(Data for analysis)

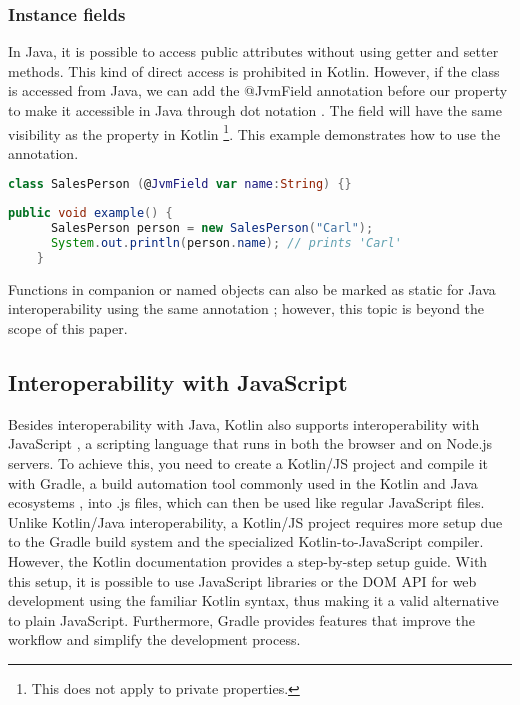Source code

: \documentclass[a4paper, 11pt]{article}
\begin{document}
\subsubsection{Instance fields}
  In Java, it is possible to access public attributes without using getter and setter methods. This kind of direct access is prohibited in Kotlin. However, if the class is accessed from Java, we can add the @JvmField annotation before our property to make it accessible in Java through dot notation \cite{interop-instance-fields}. The field will have the same visibility as the property in Kotlin \footnote{This does not apply to private properties.}.
  This example demonstrates how to use the annotation.
  \begin{lstlisting}[language=Kotlin]
    class SalesPerson (@JvmField var name:String) {}
  \end{lstlisting}
  \begin{lstlisting}[language=Java]
    public void example() {
      SalesPerson person = new SalesPerson("Carl");
      System.out.println(person.name); // prints 'Carl'
    }
  \end{lstlisting}

  Functions in companion or named objects can also be marked as static for Java interoperability using the same annotation \cite{interop-static-fields}; however, this topic is beyond the scope of this paper.

\subsection{Interoperability with JavaScript}
  Besides interoperability with Java, Kotlin also supports interoperability with JavaScript \cite{interopjs}, a scripting language that runs in both the browser and on Node.js servers. To achieve this, you need to create a Kotlin/JS project and compile it with Gradle, a build automation tool commonly used in the Kotlin and Java ecosystems \cite{gradle}, into .js files, which can then be used like regular JavaScript files. Unlike Kotlin/Java interoperability, a Kotlin/JS project requires more setup due to the Gradle build system and the specialized Kotlin-to-JavaScript compiler. However, the Kotlin documentation \cite{interopjs} provides a step-by-step setup guide. With this setup, it is possible to use JavaScript libraries or the DOM API \cite{interopjs-dom} for web development using the familiar Kotlin syntax, thus making it a valid alternative to plain JavaScript. Furthermore, Gradle provides features that improve the workflow and simplify the development process.
\end{document}
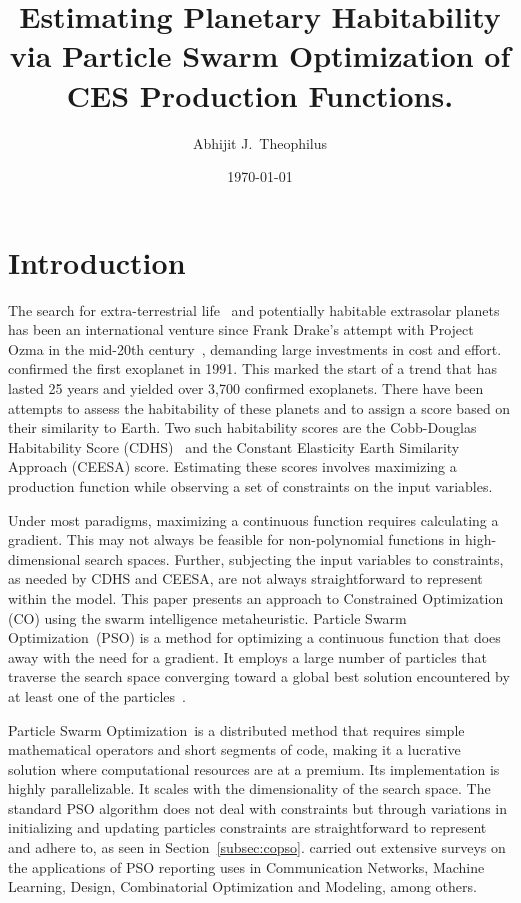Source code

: \documentclass[10pt,draft]{article}
\title{Estimating Planetary Habitability via Particle Swarm Optimization of CES Production Functions.}
\author{Abhijit J.\ Theophilus}
\date{\today}
\newcommand{\pso}{Particle Swarm Optimization}
\begin{document}
\maketitle


\section{Introduction}\label{sec:intro}

The search for extra-terrestrial life~\cite{Seth1,Biosig} and potentially habitable extrasolar
planets~\cite{Kepler,Presto} has been an international venture since Frank Drake's attempt with Project Ozma in the
mid-20th century~\cite{Ozma}, demanding large investments in cost and effort. \textcite{Exo1} confirmed the first
exoplanet in 1991. This marked the start of a trend that has lasted 25 years and yielded over 3,700 confirmed
exoplanets. There have been attempts to assess the habitability of these planets and to assign a score based on their
similarity to Earth. Two such habitability scores are the Cobb-Douglas Habitability Score (CDHS)~\cite{Bora,Saha} and
the Constant Elasticity Earth Similarity Approach (CEESA) score. Estimating these scores involves maximizing a
production function while observing a set of constraints on the input variables.

Under most paradigms, maximizing a continuous function requires calculating a gradient. This may not always be feasible
for non-polynomial functions in high-dimensional search spaces. Further, subjecting the input variables to constraints,
as needed by CDHS and CEESA, are not always straightforward to represent within the model. This paper presents an
approach to Constrained Optimization (CO) using the swarm intelligence metaheuristic. \pso\ (PSO) is a method for
optimizing a continuous function that does away with the need for a gradient. It employs a large number of particles
that traverse the search space converging toward a global best solution encountered by at least one of the
particles~\cite{PSO1,PSO2}.

\pso\ is a distributed method that requires simple mathematical operators and short segments of code, making it a
lucrative solution where computational resources are at a premium. Its implementation is highly parallelizable. It
scales with the dimensionality of the search space. The standard PSO algorithm does not deal with constraints but
through variations in initializing and updating particles constraints are straightforward to represent and adhere to, as
seen in Section~\ref{subsec:copso}. \textcite{Poli1,Poli2} carried out extensive surveys on the applications of PSO
reporting uses in Communication Networks, Machine Learning, Design, Combinatorial Optimization and Modeling, among
others.
\end{document}
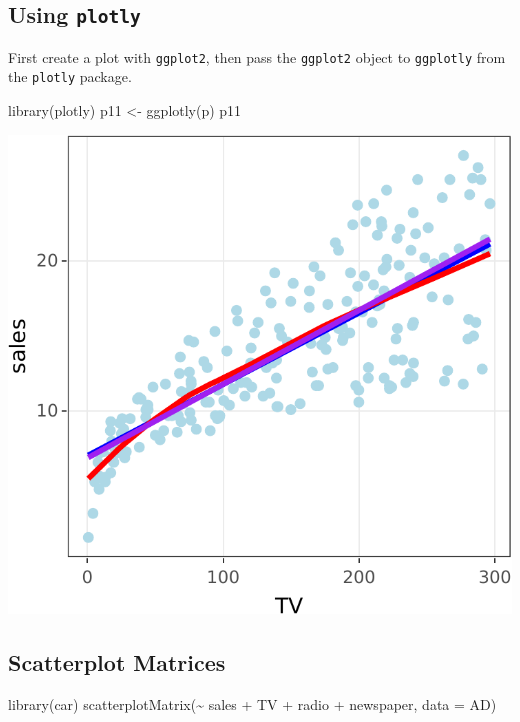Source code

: \documentclass[
]{article}
\newenvironment{Shaded}{\begin{snugshade}}{\end{snugshade}}
\newcommand{\AttributeTok}[1]{\textcolor[rgb]{0.77,0.63,0.00}{#1}}
\newcommand{\FunctionTok}[1]{\textcolor[rgb]{0.00,0.00,0.00}{#1}}
\newcommand{\NormalTok}[1]{#1}
\newcommand{\OtherTok}[1]{\textcolor[rgb]{0.56,0.35,0.01}{#1}}
\newcommand{\SpecialCharTok}[1]{\textcolor[rgb]{0.00,0.00,0.00}{#1}}
\begin{document}
\hypertarget{using-plotly}{%
\subsection{\texorpdfstring{Using \texttt{plotly}}{Using plotly}}\label{using-plotly}}

First create a plot with \texttt{ggplot2}, then pass the \texttt{ggplot2} object to \texttt{ggplotly} from the \texttt{plotly} package.

\begin{Shaded}
\begin{Highlighting}[]
\FunctionTok{library}\NormalTok{(plotly)}
\NormalTok{p11 }\OtherTok{\textless{}{-}} \FunctionTok{ggplotly}\NormalTok{(p)}
\NormalTok{p11}
\end{Highlighting}
\end{Shaded}

\begin{center}\includegraphics{SDM-CHAP24_files/figure-latex/plotly-1} \end{center}

\hypertarget{scatterplot-matrices}{%
\subsection{Scatterplot Matrices}\label{scatterplot-matrices}}

\begin{Shaded}
\begin{Highlighting}[]
\FunctionTok{library}\NormalTok{(car)}
\FunctionTok{scatterplotMatrix}\NormalTok{(}\SpecialCharTok{\textasciitilde{}}\NormalTok{ sales }\SpecialCharTok{+}\NormalTok{ TV }\SpecialCharTok{+}\NormalTok{ radio }\SpecialCharTok{+}\NormalTok{ newspaper, }\AttributeTok{data =}\NormalTok{ AD)}
\end{Highlighting}
\end{Shaded}
\end{document}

(End Data for analysis)

#### [Try it]
Omit every picture while transcribing the records above exactly.

#### [Written response]
Source code

: \documentclass[a4paper, 11pt]{article}
\begin{document}
\subsubsection{Instance fields}
  In Java, it is possible to access public attributes without using getter and setter methods. This kind of direct access is prohibited in Kotlin. However, if the class is accessed from Java, we can add the @JvmField annotation before our property to make it accessible in Java through dot notation \cite{interop-instance-fields}. The field will have the same visibility as the property in Kotlin \footnote{This does not apply to private properties.}.
  This example demonstrates how to use the annotation.
  \begin{lstlisting}[language=Kotlin]
    class SalesPerson (@JvmField var name:String) {}
  \end{lstlisting}
  \begin{lstlisting}[language=Java]
    public void example() {
      SalesPerson person = new SalesPerson("Carl");
      System.out.println(person.name); // prints 'Carl'
    }
  \end{lstlisting}

  Functions in companion or named objects can also be marked as static for Java interoperability using the same annotation \cite{interop-static-fields}; however, this topic is beyond the scope of this paper.

\subsection{Interoperability with JavaScript}
  Besides interoperability with Java, Kotlin also supports interoperability with JavaScript \cite{interopjs}, a scripting language that runs in both the browser and on Node.js servers. To achieve this, you need to create a Kotlin/JS project and compile it with Gradle, a build automation tool commonly used in the Kotlin and Java ecosystems \cite{gradle}, into .js files, which can then be used like regular JavaScript files. Unlike Kotlin/Java interoperability, a Kotlin/JS project requires more setup due to the Gradle build system and the specialized Kotlin-to-JavaScript compiler. However, the Kotlin documentation \cite{interopjs} provides a step-by-step setup guide. With this setup, it is possible to use JavaScript libraries or the DOM API \cite{interopjs-dom} for web development using the familiar Kotlin syntax, thus making it a valid alternative to plain JavaScript. Furthermore, Gradle provides features that improve the workflow and simplify the development process.
\end{document}
Source code

: \documentclass[10pt,draft]{article}
\title{Estimating Planetary Habitability via Particle Swarm Optimization of CES Production Functions.}
\author{Abhijit J.\ Theophilus}
\date{\today}
\newcommand{\pso}{Particle Swarm Optimization}
\begin{document}
\maketitle


\section{Introduction}\label{sec:intro}

The search for extra-terrestrial life~\cite{Seth1,Biosig} and potentially habitable extrasolar
planets~\cite{Kepler,Presto} has been an international venture since Frank Drake's attempt with Project Ozma in the
mid-20th century~\cite{Ozma}, demanding large investments in cost and effort. \textcite{Exo1} confirmed the first
exoplanet in 1991. This marked the start of a trend that has lasted 25 years and yielded over 3,700 confirmed
exoplanets. There have been attempts to assess the habitability of these planets and to assign a score based on their
similarity to Earth. Two such habitability scores are the Cobb-Douglas Habitability Score (CDHS)~\cite{Bora,Saha} and
the Constant Elasticity Earth Similarity Approach (CEESA) score. Estimating these scores involves maximizing a
production function while observing a set of constraints on the input variables.

Under most paradigms, maximizing a continuous function requires calculating a gradient. This may not always be feasible
for non-polynomial functions in high-dimensional search spaces. Further, subjecting the input variables to constraints,
as needed by CDHS and CEESA, are not always straightforward to represent within the model. This paper presents an
approach to Constrained Optimization (CO) using the swarm intelligence metaheuristic. \pso\ (PSO) is a method for
optimizing a continuous function that does away with the need for a gradient. It employs a large number of particles
that traverse the search space converging toward a global best solution encountered by at least one of the
particles~\cite{PSO1,PSO2}.

\pso\ is a distributed method that requires simple mathematical operators and short segments of code, making it a
lucrative solution where computational resources are at a premium. Its implementation is highly parallelizable. It
scales with the dimensionality of the search space. The standard PSO algorithm does not deal with constraints but
through variations in initializing and updating particles constraints are straightforward to represent and adhere to, as
seen in Section~\ref{subsec:copso}. \textcite{Poli1,Poli2} carried out extensive surveys on the applications of PSO
reporting uses in Communication Networks, Machine Learning, Design, Combinatorial Optimization and Modeling, among
others.
\end{document}
Source code

: \documentclass[
]{article}
\newenvironment{Shaded}{\begin{snugshade}}{\end{snugshade}}
\newcommand{\AttributeTok}[1]{\textcolor[rgb]{0.77,0.63,0.00}{#1}}
\newcommand{\FunctionTok}[1]{\textcolor[rgb]{0.00,0.00,0.00}{#1}}
\newcommand{\NormalTok}[1]{#1}
\newcommand{\OtherTok}[1]{\textcolor[rgb]{0.56,0.35,0.01}{#1}}
\newcommand{\SpecialCharTok}[1]{\textcolor[rgb]{0.00,0.00,0.00}{#1}}
\begin{document}
\hypertarget{using-plotly}{%
\subsection{\texorpdfstring{Using \texttt{plotly}}{Using plotly}}\label{using-plotly}}

First create a plot with \texttt{ggplot2}, then pass the \texttt{ggplot2} object to \texttt{ggplotly} from the \texttt{plotly} package.

\begin{Shaded}
\begin{Highlighting}[]
\FunctionTok{library}\NormalTok{(plotly)}
\NormalTok{p11 }\OtherTok{\textless{}{-}} \FunctionTok{ggplotly}\NormalTok{(p)}
\NormalTok{p11}
\end{Highlighting}
\end{Shaded}

\begin{center}\includegraphics{SDM-CHAP24_files/figure-latex/plotly-1} \end{center}

\hypertarget{scatterplot-matrices}{%
\subsection{Scatterplot Matrices}\label{scatterplot-matrices}}

\begin{Shaded}
\begin{Highlighting}[]
\FunctionTok{library}\NormalTok{(car)}
\FunctionTok{scatterplotMatrix}\NormalTok{(}\SpecialCharTok{\textasciitilde{}}\NormalTok{ sales }\SpecialCharTok{+}\NormalTok{ TV }\SpecialCharTok{+}\NormalTok{ radio }\SpecialCharTok{+}\NormalTok{ newspaper, }\AttributeTok{data =}\NormalTok{ AD)}
\end{Highlighting}
\end{Shaded}
\end{document}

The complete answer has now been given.